Still, Alonso says that he is concerned. A committee of system officials has spent this academic year establishing the criteria for student transfers, requiring the school to first provide extra assistance and ensuring that parents are involved in the process. While parents can withdraw their children at any time, schools can remove students only if all other options have been exhausted and the evidence is clear that the setting isn't meeting the students' needs.
Parents at the schools have mixed feelings about the change of practice. Some pointed out that, unlike schools without entrance criteria, the elite schools are not designed to keep students in high school for longer than four years, making it difficult to serve those who are falling behind.

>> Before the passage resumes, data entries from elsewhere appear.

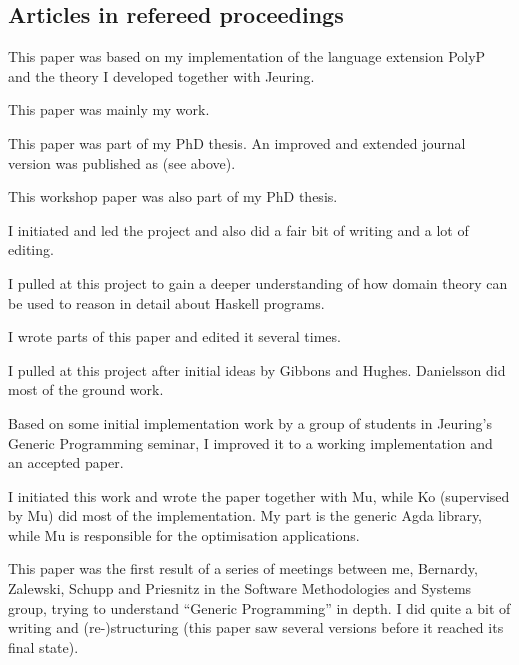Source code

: \subsection{Articles in refereed proceedings}
\begin{itemize}
%
This paper was based on my implementation of the language extension
PolyP and the theory I developed together with Jeuring.

This paper was mainly my work.

This paper was part of my PhD thesis.
%
An improved and extended journal version was published as
\cite{janssonjeuring-dataconv} (see above).

%
This workshop paper was also part of my PhD thesis.

%
I initiated and led the project and also did a fair bit of writing and
a lot of editing.

%
I pulled at this project to gain a deeper understanding of how domain
theory can be used to reason in detail about Haskell programs.

%
I wrote parts of this paper and edited it several times.

%
I pulled at this project after initial ideas by Gibbons and Hughes.
%
Danielsson did most of the ground work.

%
Based on some initial implementation work by a group of students in
Jeuring's Generic Programming seminar, I improved it to a working
implementation and an accepted paper.

%
I initiated this work and wrote the paper together with Mu, while Ko
(supervised by Mu) did most of the implementation.
%
My part is the generic Agda library, while Mu is responsible for the
optimisation applications.

%
This paper was the first result of a series of meetings between me,
Bernardy, Zalewski, Schupp and Priesnitz in the Software Methodologies
and Systems group, trying to understand ``Generic Programming'' in
depth.
%
I did quite a bit of writing and (re-)structuring (this paper saw
several versions before it reached its final state).


\end{itemize}
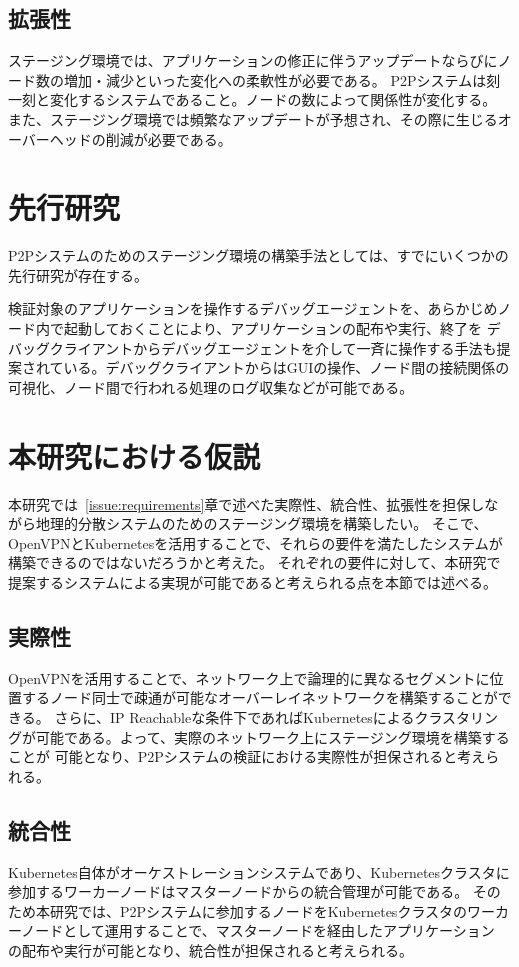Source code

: \subsection{拡張性}
\label{issue:requirements3}
ステージング環境では、アプリケーションの修正に伴うアップデートならびにノード数の増加・減少といった変化への柔軟性が必要である。
P2Pシステムは刻一刻と変化するシステムであること。ノードの数によって関係性が変化する。
また、ステージング環境では頻繁なアップデートが予想され、その際に生じるオーバーヘッドの削減が必要である。

\section{先行研究}
\label{issue:previous-research}
P2Pシステムのためのステージング環境の構築手法としては、すでにいくつかの先行研究が存在する。

検証対象のアプリケーションを操作するデバッグエージェントを、あらかじめノード内で起動しておくことにより、アプリケーションの配布や実行、終了を
デバッグクライアントからデバッグエージェントを介して一斉に操作する手法も提案されている。デバッグクライアントからはGUIの操作、ノード間の接続関係の
可視化、ノード間で行われる処理のログ収集などが可能である。


\section{本研究における仮説}
\label{issue:hypothesis}
本研究では~\ref{issue:requirements}章で述べた実際性、統合性、拡張性を担保しながら地理的分散システムのためのステージング環境を構築したい。
そこで、OpenVPNとKubernetesを活用することで、それらの要件を満たしたシステムが構築できるのではないだろうかと考えた。
それぞれの要件に対して、本研究で提案するシステムによる実現が可能であると考えられる点を本節では述べる。

\subsection{実際性}
OpenVPNを活用することで、ネットワーク上で論理的に異なるセグメントに位置するノード同士で疎通が可能なオーバーレイネットワークを構築することができる。
さらに、IP Reachableな条件下であればKubernetesによるクラスタリングが可能である。よって、実際のネットワーク上にステージング環境を構築することが
可能となり、P2Pシステムの検証における実際性が担保されると考えられる。

\subsection{統合性}
Kubernetes自体がオーケストレーションシステムであり、Kubernetesクラスタに参加するワーカーノードはマスターノードからの統合管理が可能である。
そのため本研究では、P2Pシステムに参加するノードをKubernetesクラスタのワーカーノードとして運用することで、マスターノードを経由したアプリケーション
の配布や実行が可能となり、統合性が担保されると考えられる。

Karen Stokes, an executive board member on City's PTA, said the system needs to look carefully at the schools' admissions requirements if it is going to make it harder to remove a student.
Admissions decisions are based on students' middle school attendance, grades and scores on a standardized test. But Stokes said that an "A" at one middle school isn't always equivalent to an "A" at another and that some middle schools are sending students who are more prepared than others. She would like to see the test scores weighted more heavily.
"As a City College parent, I'm perfectly comfortable with keeping kids who get into City. I think we have an obligation to make this work for students who get in," said Stokes, executive director of the Greater Homewood Community Corp. "At the same time, we have to be really scrupulous about whether the criteria we're using is appropriate and whether it needs to be changed over time."
System officials said they asked the schools' principals this year whether they wanted to recommend a change in entrance criteria, and none did.
Stokes said she's seen students who are struggling at City but whose parents don't want them to leave because it is a safe school and the neighborhood schools they would otherwise attend are perceived as unsafe.
Anthony Williams, the PTA president at Western, said he sought extra help for his daughter when she was a freshman because her middle school hadn't offered algebra and she felt she was starting off behind her classmates. During his tenure as PTA president the past three years, he said, he's referred at least a few dozen parents to outside tutors to help prevent their children from having to leave the school. Williams protested a few years ago when the city school system admitted students to Western and Dunbar who hadn't met the admissions requirements.